INSTRUCTIONS FOR THE TASK:
In the records below, pick out all lines containing the word "label".

DATA:
★ ★ ★ ★ ★
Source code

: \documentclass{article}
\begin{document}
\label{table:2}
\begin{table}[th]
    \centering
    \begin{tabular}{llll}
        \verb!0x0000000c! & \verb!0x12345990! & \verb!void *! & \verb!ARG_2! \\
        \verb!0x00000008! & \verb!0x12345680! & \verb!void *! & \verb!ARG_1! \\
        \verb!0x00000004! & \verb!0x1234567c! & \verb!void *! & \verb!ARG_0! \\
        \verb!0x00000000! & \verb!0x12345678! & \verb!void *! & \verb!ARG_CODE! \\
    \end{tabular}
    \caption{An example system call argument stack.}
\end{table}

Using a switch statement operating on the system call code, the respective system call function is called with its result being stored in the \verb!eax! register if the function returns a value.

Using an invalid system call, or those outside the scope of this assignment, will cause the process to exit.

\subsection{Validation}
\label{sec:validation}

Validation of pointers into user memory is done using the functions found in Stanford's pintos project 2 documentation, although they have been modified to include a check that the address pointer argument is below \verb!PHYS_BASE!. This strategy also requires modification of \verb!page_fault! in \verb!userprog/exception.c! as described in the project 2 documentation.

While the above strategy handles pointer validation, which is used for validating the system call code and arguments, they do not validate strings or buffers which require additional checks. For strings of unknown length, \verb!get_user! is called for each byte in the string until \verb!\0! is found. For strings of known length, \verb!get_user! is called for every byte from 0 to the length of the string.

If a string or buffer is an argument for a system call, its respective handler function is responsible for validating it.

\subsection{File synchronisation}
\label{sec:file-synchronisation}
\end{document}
★ ★ ★ ★ ★
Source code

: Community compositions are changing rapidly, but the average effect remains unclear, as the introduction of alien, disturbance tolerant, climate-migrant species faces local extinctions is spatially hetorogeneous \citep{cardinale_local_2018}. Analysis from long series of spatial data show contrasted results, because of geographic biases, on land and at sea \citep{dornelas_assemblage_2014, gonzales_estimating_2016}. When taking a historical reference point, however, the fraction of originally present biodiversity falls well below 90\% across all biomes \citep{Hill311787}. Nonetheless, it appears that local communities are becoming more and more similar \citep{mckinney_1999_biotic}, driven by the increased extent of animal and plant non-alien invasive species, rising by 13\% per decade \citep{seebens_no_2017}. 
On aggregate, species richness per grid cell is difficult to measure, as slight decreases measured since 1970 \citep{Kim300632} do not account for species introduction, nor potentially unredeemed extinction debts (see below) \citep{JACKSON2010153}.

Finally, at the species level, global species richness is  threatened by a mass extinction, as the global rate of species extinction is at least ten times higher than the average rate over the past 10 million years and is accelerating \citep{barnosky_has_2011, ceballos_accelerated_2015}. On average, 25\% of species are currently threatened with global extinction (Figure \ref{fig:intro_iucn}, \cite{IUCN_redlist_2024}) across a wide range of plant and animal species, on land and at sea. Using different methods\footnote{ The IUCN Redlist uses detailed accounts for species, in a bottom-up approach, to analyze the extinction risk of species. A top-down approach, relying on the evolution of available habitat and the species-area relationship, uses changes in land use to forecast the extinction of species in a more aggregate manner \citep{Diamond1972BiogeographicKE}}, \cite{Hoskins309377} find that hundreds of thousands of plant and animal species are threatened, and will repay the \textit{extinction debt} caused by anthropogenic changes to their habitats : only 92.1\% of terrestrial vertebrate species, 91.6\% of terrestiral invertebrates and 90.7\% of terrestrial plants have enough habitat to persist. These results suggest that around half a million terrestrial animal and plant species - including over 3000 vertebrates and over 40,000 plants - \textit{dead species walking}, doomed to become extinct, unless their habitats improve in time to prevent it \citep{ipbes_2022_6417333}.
★ ★ ★ ★ ★
THE ANSWER:
\label{table:2}
\label{sec:validation}
\label{sec:file-synchronisation}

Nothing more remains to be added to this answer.